- _THE INPUT_
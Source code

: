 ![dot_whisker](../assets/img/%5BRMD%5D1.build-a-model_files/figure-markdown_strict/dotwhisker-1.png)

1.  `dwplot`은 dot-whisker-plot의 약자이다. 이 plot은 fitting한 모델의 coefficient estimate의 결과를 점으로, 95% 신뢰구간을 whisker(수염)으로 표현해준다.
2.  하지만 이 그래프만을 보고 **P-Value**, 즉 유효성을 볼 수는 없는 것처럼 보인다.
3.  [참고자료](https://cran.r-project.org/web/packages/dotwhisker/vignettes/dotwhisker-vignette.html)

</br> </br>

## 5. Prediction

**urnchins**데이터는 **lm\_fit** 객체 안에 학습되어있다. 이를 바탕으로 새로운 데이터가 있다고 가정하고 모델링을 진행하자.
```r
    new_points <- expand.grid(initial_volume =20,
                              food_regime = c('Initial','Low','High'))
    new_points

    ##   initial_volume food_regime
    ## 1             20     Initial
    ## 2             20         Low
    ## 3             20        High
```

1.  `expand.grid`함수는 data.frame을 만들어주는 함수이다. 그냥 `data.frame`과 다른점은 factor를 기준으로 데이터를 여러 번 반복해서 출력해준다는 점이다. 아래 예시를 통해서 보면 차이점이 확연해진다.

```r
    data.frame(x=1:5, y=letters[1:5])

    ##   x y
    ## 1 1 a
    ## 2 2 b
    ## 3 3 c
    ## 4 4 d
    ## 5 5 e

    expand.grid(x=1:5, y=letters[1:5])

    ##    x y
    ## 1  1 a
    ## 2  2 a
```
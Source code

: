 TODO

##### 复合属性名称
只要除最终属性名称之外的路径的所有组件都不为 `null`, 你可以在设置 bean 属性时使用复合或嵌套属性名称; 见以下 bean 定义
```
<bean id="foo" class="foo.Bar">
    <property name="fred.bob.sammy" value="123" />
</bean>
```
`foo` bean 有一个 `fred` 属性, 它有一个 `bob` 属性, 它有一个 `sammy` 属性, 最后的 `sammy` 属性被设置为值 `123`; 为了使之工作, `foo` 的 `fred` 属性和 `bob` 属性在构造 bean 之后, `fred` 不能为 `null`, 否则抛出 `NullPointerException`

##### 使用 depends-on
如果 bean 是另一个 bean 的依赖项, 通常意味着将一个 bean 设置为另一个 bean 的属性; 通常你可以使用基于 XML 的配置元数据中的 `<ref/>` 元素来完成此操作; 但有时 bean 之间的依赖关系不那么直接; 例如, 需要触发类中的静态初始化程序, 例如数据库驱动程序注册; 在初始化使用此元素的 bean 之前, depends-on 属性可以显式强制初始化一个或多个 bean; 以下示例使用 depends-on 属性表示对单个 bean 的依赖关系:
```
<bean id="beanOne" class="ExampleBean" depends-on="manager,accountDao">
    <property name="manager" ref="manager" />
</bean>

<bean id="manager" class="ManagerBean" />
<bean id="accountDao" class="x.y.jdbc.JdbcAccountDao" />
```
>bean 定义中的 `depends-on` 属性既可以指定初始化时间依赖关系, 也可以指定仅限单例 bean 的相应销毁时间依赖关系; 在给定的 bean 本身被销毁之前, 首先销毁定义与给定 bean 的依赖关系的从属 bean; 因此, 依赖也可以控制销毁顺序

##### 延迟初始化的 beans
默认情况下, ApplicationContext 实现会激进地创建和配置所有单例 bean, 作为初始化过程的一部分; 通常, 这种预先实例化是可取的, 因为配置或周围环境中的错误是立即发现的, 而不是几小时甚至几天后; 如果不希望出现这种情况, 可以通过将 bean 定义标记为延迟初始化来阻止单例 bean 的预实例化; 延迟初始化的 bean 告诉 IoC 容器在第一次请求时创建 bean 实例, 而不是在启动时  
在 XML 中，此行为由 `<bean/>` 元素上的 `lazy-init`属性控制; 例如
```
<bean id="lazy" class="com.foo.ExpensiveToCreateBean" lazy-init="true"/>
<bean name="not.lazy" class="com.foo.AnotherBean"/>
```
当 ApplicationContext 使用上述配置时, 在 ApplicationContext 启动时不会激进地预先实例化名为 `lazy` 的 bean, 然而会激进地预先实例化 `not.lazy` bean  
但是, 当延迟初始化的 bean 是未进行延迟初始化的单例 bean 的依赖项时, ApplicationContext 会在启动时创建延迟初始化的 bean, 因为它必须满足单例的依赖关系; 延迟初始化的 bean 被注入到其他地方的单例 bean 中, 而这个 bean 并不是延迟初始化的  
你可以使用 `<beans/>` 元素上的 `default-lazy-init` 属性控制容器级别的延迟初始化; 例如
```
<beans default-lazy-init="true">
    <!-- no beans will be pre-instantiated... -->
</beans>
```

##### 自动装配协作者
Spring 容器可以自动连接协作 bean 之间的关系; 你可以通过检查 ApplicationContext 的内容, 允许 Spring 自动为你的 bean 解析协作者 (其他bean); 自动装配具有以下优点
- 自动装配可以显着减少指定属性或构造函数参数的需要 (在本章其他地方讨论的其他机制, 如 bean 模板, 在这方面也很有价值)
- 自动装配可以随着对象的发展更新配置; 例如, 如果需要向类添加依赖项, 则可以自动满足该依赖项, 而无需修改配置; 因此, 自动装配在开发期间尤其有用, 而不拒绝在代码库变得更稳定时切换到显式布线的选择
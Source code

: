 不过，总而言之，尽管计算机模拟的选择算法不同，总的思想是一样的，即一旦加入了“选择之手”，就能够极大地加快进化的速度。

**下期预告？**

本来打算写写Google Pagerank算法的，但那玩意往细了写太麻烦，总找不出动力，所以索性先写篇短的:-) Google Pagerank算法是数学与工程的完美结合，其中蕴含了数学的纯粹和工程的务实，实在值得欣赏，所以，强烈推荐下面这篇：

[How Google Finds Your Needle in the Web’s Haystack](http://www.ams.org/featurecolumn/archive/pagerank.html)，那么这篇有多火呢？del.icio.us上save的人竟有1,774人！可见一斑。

- _WHAT NEEDS TO BE DONE_
All the records shown above need to be given again exactly.

- _OUTPUT_
Source code

: ![dot_whisker](../assets/img/%5BRMD%5D1.build-a-model_files/figure-markdown_strict/dotwhisker-1.png)

1.  `dwplot`은 dot-whisker-plot의 약자이다. 이 plot은 fitting한 모델의 coefficient estimate의 결과를 점으로, 95% 신뢰구간을 whisker(수염)으로 표현해준다.
2.  하지만 이 그래프만을 보고 **P-Value**, 즉 유효성을 볼 수는 없는 것처럼 보인다.
3.  [참고자료](https://cran.r-project.org/web/packages/dotwhisker/vignettes/dotwhisker-vignette.html)

</br> </br>

## 5. Prediction

**urnchins**데이터는 **lm\_fit** 객체 안에 학습되어있다. 이를 바탕으로 새로운 데이터가 있다고 가정하고 모델링을 진행하자.
```r
    new_points <- expand.grid(initial_volume =20,
                              food_regime = c('Initial','Low','High'))
    new_points

    ##   initial_volume food_regime
    ## 1             20     Initial
    ## 2             20         Low
    ## 3             20        High
```

1.  `expand.grid`함수는 data.frame을 만들어주는 함수이다. 그냥 `data.frame`과 다른점은 factor를 기준으로 데이터를 여러 번 반복해서 출력해준다는 점이다. 아래 예시를 통해서 보면 차이점이 확연해진다.

```r
    data.frame(x=1:5, y=letters[1:5])

    ##   x y
    ## 1 1 a
    ## 2 2 b
    ## 3 3 c
    ## 4 4 d
    ## 5 5 e

    expand.grid(x=1:5, y=letters[1:5])

    ##    x y
    ## 1  1 a
    ## 2  2 a
```
Source code

: TODO

##### 复合属性名称
只要除最终属性名称之外的路径的所有组件都不为 `null`, 你可以在设置 bean 属性时使用复合或嵌套属性名称; 见以下 bean 定义
```
<bean id="foo" class="foo.Bar">
    <property name="fred.bob.sammy" value="123" />
</bean>
```
`foo` bean 有一个 `fred` 属性, 它有一个 `bob` 属性, 它有一个 `sammy` 属性, 最后的 `sammy` 属性被设置为值 `123`; 为了使之工作, `foo` 的 `fred` 属性和 `bob` 属性在构造 bean 之后, `fred` 不能为 `null`, 否则抛出 `NullPointerException`

##### 使用 depends-on
如果 bean 是另一个 bean 的依赖项, 通常意味着将一个 bean 设置为另一个 bean 的属性; 通常你可以使用基于 XML 的配置元数据中的 `<ref/>` 元素来完成此操作; 但有时 bean 之间的依赖关系不那么直接; 例如, 需要触发类中的静态初始化程序, 例如数据库驱动程序注册; 在初始化使用此元素的 bean 之前, depends-on 属性可以显式强制初始化一个或多个 bean; 以下示例使用 depends-on 属性表示对单个 bean 的依赖关系:
```
<bean id="beanOne" class="ExampleBean" depends-on="manager,accountDao">
    <property name="manager" ref="manager" />
</bean>

<bean id="manager" class="ManagerBean" />
<bean id="accountDao" class="x.y.jdbc.JdbcAccountDao" />
```
>bean 定义中的 `depends-on` 属性既可以指定初始化时间依赖关系, 也可以指定仅限单例 bean 的相应销毁时间依赖关系; 在给定的 bean 本身被销毁之前, 首先销毁定义与给定 bean 的依赖关系的从属 bean; 因此, 依赖也可以控制销毁顺序

##### 延迟初始化的 beans
默认情况下, ApplicationContext 实现会激进地创建和配置所有单例 bean, 作为初始化过程的一部分; 通常, 这种预先实例化是可取的, 因为配置或周围环境中的错误是立即发现的, 而不是几小时甚至几天后; 如果不希望出现这种情况, 可以通过将 bean 定义标记为延迟初始化来阻止单例 bean 的预实例化; 延迟初始化的 bean 告诉 IoC 容器在第一次请求时创建 bean 实例, 而不是在启动时  
在 XML 中，此行为由 `<bean/>` 元素上的 `lazy-init`属性控制; 例如
```
<bean id="lazy" class="com.foo.ExpensiveToCreateBean" lazy-init="true"/>
<bean name="not.lazy" class="com.foo.AnotherBean"/>
```
当 ApplicationContext 使用上述配置时, 在 ApplicationContext 启动时不会激进地预先实例化名为 `lazy` 的 bean, 然而会激进地预先实例化 `not.lazy` bean  
但是, 当延迟初始化的 bean 是未进行延迟初始化的单例 bean 的依赖项时, ApplicationContext 会在启动时创建延迟初始化的 bean, 因为它必须满足单例的依赖关系; 延迟初始化的 bean 被注入到其他地方的单例 bean 中, 而这个 bean 并不是延迟初始化的  
你可以使用 `<beans/>` 元素上的 `default-lazy-init` 属性控制容器级别的延迟初始化; 例如
```
<beans default-lazy-init="true">
    <!-- no beans will be pre-instantiated... -->
</beans>
```

##### 自动装配协作者
Spring 容器可以自动连接协作 bean 之间的关系; 你可以通过检查 ApplicationContext 的内容, 允许 Spring 自动为你的 bean 解析协作者 (其他bean); 自动装配具有以下优点
- 自动装配可以显着减少指定属性或构造函数参数的需要 (在本章其他地方讨论的其他机制, 如 bean 模板, 在这方面也很有价值)
- 自动装配可以随着对象的发展更新配置; 例如, 如果需要向类添加依赖项, 则可以自动满足该依赖项, 而无需修改配置; 因此, 自动装配在开发期间尤其有用, 而不拒绝在代码库变得更稳定时切换到显式布线的选择
Source code

: 不过，总而言之，尽管计算机模拟的选择算法不同，总的思想是一样的，即一旦加入了“选择之手”，就能够极大地加快进化的速度。

**下期预告？**

本来打算写写Google Pagerank算法的，但那玩意往细了写太麻烦，总找不出动力，所以索性先写篇短的:-) Google Pagerank算法是数学与工程的完美结合，其中蕴含了数学的纯粹和工程的务实，实在值得欣赏，所以，强烈推荐下面这篇：

[How Google Finds Your Needle in the Web’s Haystack](http://www.ams.org/featurecolumn/archive/pagerank.html)，那么这篇有多火呢？del.icio.us上save的人竟有1,774人！可见一斑。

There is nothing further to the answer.